In their book, The Psychology of the Psychic, David Marks and Richard Kanunann discuss an all purpose cold reading developed by psychologist Bertram Forer. Students were told that this reading was developed especially for them after the administration of a personality test they had taken. Ninety-five percent of the students rated this "reading" as either Excellent or Good. See whether there are more "hits" than "misses" here for you:

"You have a need for other people to like and admire you, and yet you tend to be critical of yourself. While you have some personality weaknesses you are generally able to compensate for them. You have considerable unused capacity that you have not turned to your advantage. Disciplined and self-controlled on the outside, you tend to be worrisome and insecure on the inside. At times, you have serious doubts as to whether you have made the right decision or done the right thing. You prefer a certain amount of change and variety and become dissatisfied when hemmed in by restrictions and limitations. You also pride yourself as an independent thinker and do not accept other's statements without satisfactory proof, but you have found it unwise to be too frank in revealing yourself lo others. At times, you are extroverted, affable, and sociable, while at other times you are introverted, wary, and reserved. Some of your aspirations tend to be unrealistic."

Accomplished psychics have memorized a number of stock readings which they then modify to fit the circumstances of the customer. The fact is that there are more qualities that we share with others than that differentiate us from others. Obviously, an elderly, upper-class man will get a very different stock reading than a teenage girl. Stock readings, combined with the unique, individual characteristics that the psychics are able to trick their customers into revealing make up a cold reading. Our human tendency to focus on the "hits," to forget or reinterpret the "misses," and to fill in the blanks, complete the experience. The next time someone tells you of a wondrous "truth" that a so-called psychic has revealed, ask about how that "truth" was revealed and whether there were a lot of half-truths and non-truths mixed in

Posted by aalkon at December 30, 2004 8:05 AM


my compliments on your article 'seer ' or whosever article it may be. Did'nt read the name. anyway. The insight into the truth about mediums and pschics is a positive hit. a very good read.

Posted by: james at December 30, 2004 4:47 PM

Thanks -- and I don't want to compete with the papers who run my column with this site, so the piece I wrote will be up here in about a month -- but if you search "Amy Alkon" and "palm reader" on google in about a week, you should find that column.

Posted by: Amy Alkon at December 30, 2004 4:55 PM

Psychics also like to take shots with lines like "I get the sense that you're the kind of person who doesn't like to wait." They can be sure that clients/suckers aren't going to bounce back with "Are you kidding? I love standing on line!"

Posted by: Lena is not what she seems at December 30, 2004 6:28 PM

Don't know if you're familiar with Penn & Teller's show "Bullshit!" on Showtime, but they've done episodes on this very topic, as well as on John Edwards, "the biggest douche in the universe", to quote South park.
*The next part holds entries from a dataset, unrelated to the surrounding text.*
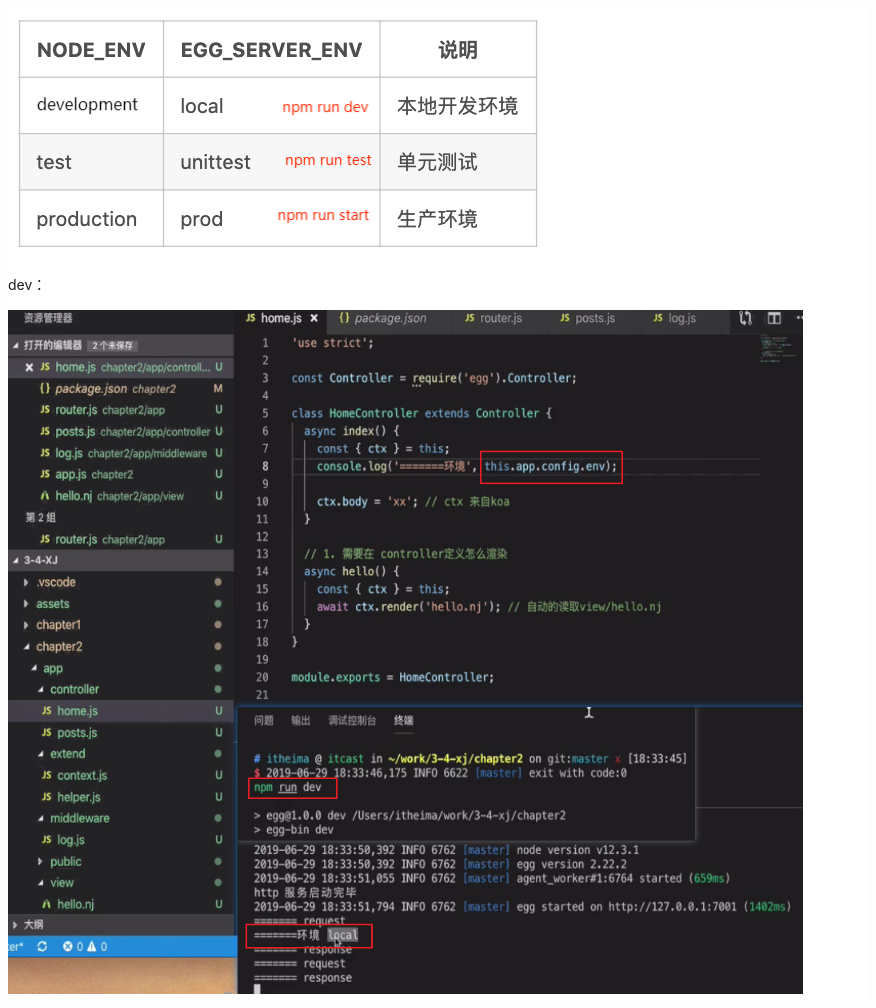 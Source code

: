 ![image-20190629122051604](README.assets/image-20190629122051604.png)

dev：

<img src="README.assets/image-20230326172238223.png" alt="image-20230326172238223" style="zoom:80%;" />
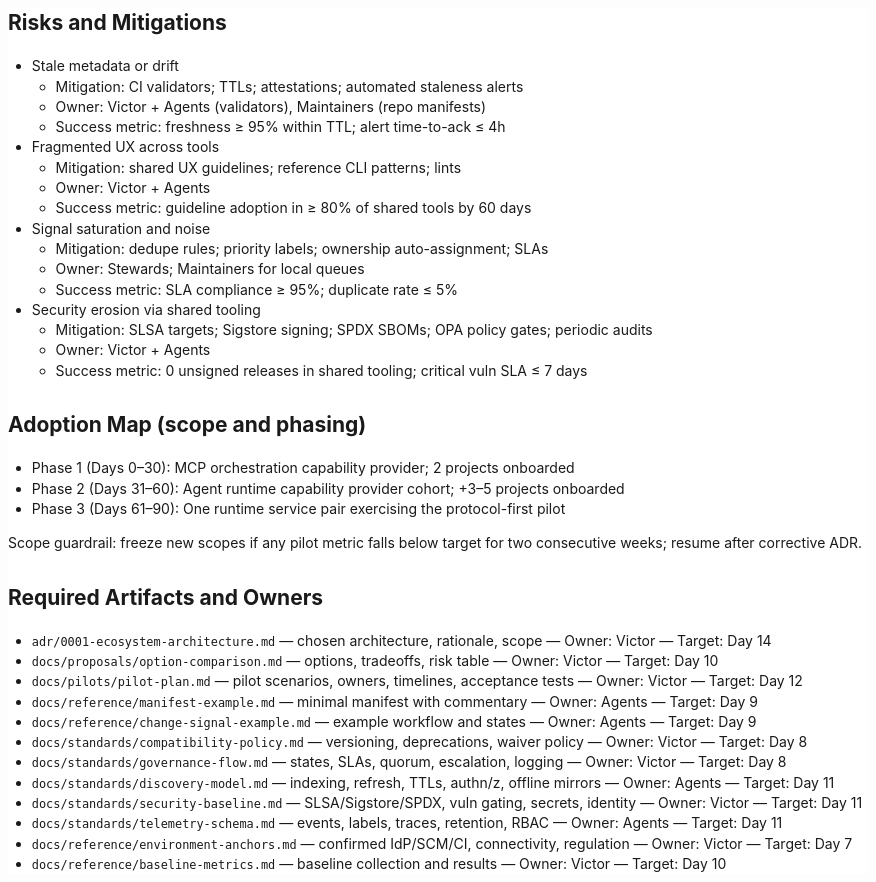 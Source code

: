 ## Risks and Mitigations

- Stale metadata or drift
  - Mitigation: CI validators; TTLs; attestations; automated staleness alerts
  - Owner: Victor + Agents (validators), Maintainers (repo manifests)
  - Success metric: freshness ≥ 95% within TTL; alert time-to-ack ≤ 4h
- Fragmented UX across tools
  - Mitigation: shared UX guidelines; reference CLI patterns; lints
  - Owner: Victor + Agents
  - Success metric: guideline adoption in ≥ 80% of shared tools by 60 days
- Signal saturation and noise
  - Mitigation: dedupe rules; priority labels; ownership auto-assignment; SLAs
  - Owner: Stewards; Maintainers for local queues
  - Success metric: SLA compliance ≥ 95%; duplicate rate ≤ 5%
- Security erosion via shared tooling
  - Mitigation: SLSA targets; Sigstore signing; SPDX SBOMs; OPA policy gates; periodic audits
  - Owner: Victor + Agents
  - Success metric: 0 unsigned releases in shared tooling; critical vuln SLA ≤ 7 days

## Adoption Map (scope and phasing)

- Phase 1 (Days 0–30): MCP orchestration capability provider; 2 projects onboarded
- Phase 2 (Days 31–60): Agent runtime capability provider cohort; +3–5 projects onboarded
- Phase 3 (Days 61–90): One runtime service pair exercising the protocol-first pilot

Scope guardrail: freeze new scopes if any pilot metric falls below target for two consecutive weeks; resume after corrective ADR.

## Required Artifacts and Owners

- `adr/0001-ecosystem-architecture.md` — chosen architecture, rationale, scope — Owner: Victor — Target: Day 14
- `docs/proposals/option-comparison.md` — options, tradeoffs, risk table — Owner: Victor — Target: Day 10
- `docs/pilots/pilot-plan.md` — pilot scenarios, owners, timelines, acceptance tests — Owner: Victor — Target: Day 12
- `docs/reference/manifest-example.md` — minimal manifest with commentary — Owner: Agents — Target: Day 9
- `docs/reference/change-signal-example.md` — example workflow and states — Owner: Agents — Target: Day 9
- `docs/standards/compatibility-policy.md` — versioning, deprecations, waiver policy — Owner: Victor — Target: Day 8
- `docs/standards/governance-flow.md` — states, SLAs, quorum, escalation, logging — Owner: Victor — Target: Day 8
- `docs/standards/discovery-model.md` — indexing, refresh, TTLs, authn/z, offline mirrors — Owner: Agents — Target: Day 11
- `docs/standards/security-baseline.md` — SLSA/Sigstore/SPDX, vuln gating, secrets, identity — Owner: Victor — Target: Day 11
- `docs/standards/telemetry-schema.md` — events, labels, traces, retention, RBAC — Owner: Agents — Target: Day 11
- `docs/reference/environment-anchors.md` — confirmed IdP/SCM/CI, connectivity, regulation — Owner: Victor — Target: Day 7
- `docs/reference/baseline-metrics.md` — baseline collection and results — Owner: Victor — Target: Day 10
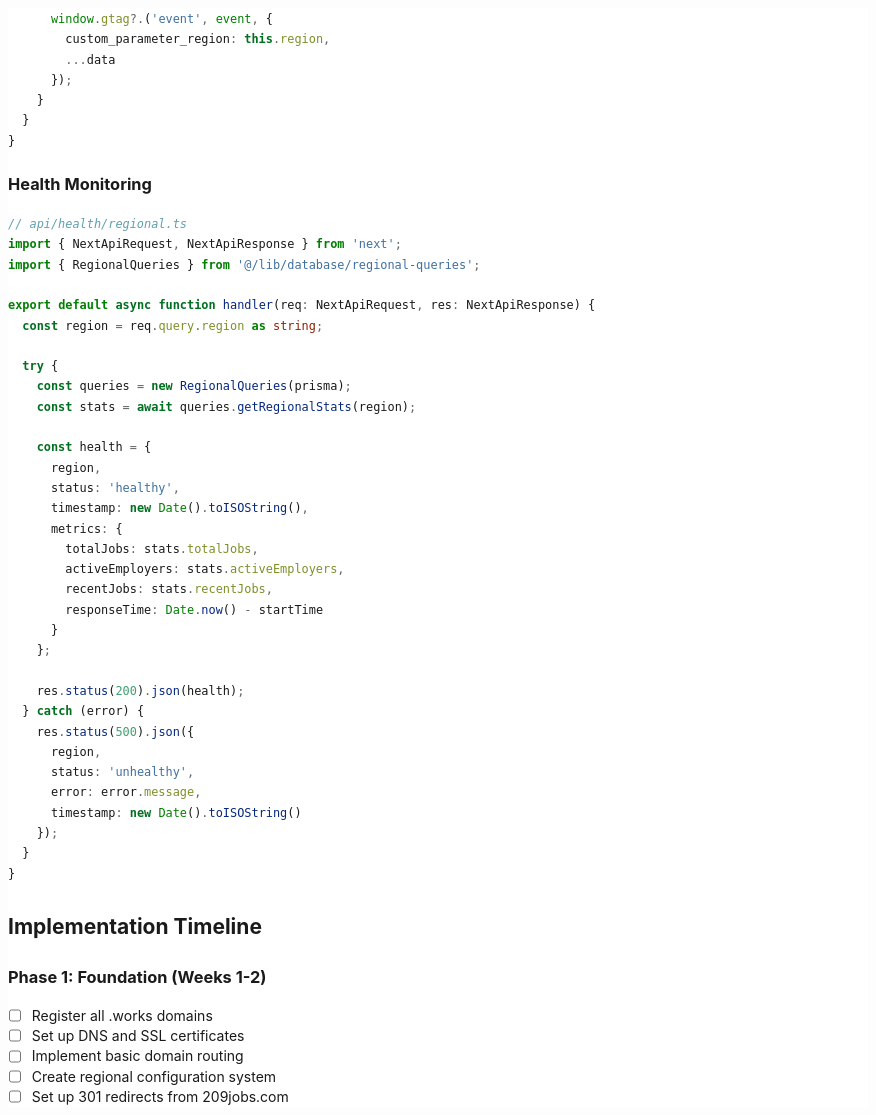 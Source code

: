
 ```typescript
      window.gtag?.('event', event, {
        custom_parameter_region: this.region,
        ...data
      });
    }
  }
}
```

### Health Monitoring
```typescript
// api/health/regional.ts
import { NextApiRequest, NextApiResponse } from 'next';
import { RegionalQueries } from '@/lib/database/regional-queries';

export default async function handler(req: NextApiRequest, res: NextApiResponse) {
  const region = req.query.region as string;
  
  try {
    const queries = new RegionalQueries(prisma);
    const stats = await queries.getRegionalStats(region);
    
    const health = {
      region,
      status: 'healthy',
      timestamp: new Date().toISOString(),
      metrics: {
        totalJobs: stats.totalJobs,
        activeEmployers: stats.activeEmployers,
        recentJobs: stats.recentJobs,
        responseTime: Date.now() - startTime
      }
    };
    
    res.status(200).json(health);
  } catch (error) {
    res.status(500).json({
      region,
      status: 'unhealthy',
      error: error.message,
      timestamp: new Date().toISOString()
    });
  }
}
```

## Implementation Timeline

### Phase 1: Foundation (Weeks 1-2)
- [ ] Register all .works domains
- [ ] Set up DNS and SSL certificates
- [ ] Implement basic domain routing
- [ ] Create regional configuration system
- [ ] Set up 301 redirects from 209jobs.com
Posted by: Alan at December 30, 2004 8:10 PM

I'm quite familiar with them, and recently heard Penn speak at a Cato Institute lunch on freedom of speech issues.

Posted by: Amy Alkon at December 30, 2004 8:36 PM

Did the Cato Institute take their name from the Green Hornet's sidekick (Bruce Lee)?

Posted by: Lena at December 30, 2004 8:59 PM

They'd probably have many more members if they did!

Posted by: Amy Alkon at December 30, 2004 10:04 PM

One of my husband's best friends is Michael Shermer (the Skeptic Soc. guy). He did a quick tutorial in cold reading and then went on TV--he was a huge hit! People were convinced he was truly psychic. But, alas, he decided not to pursue it and his gift lies idle.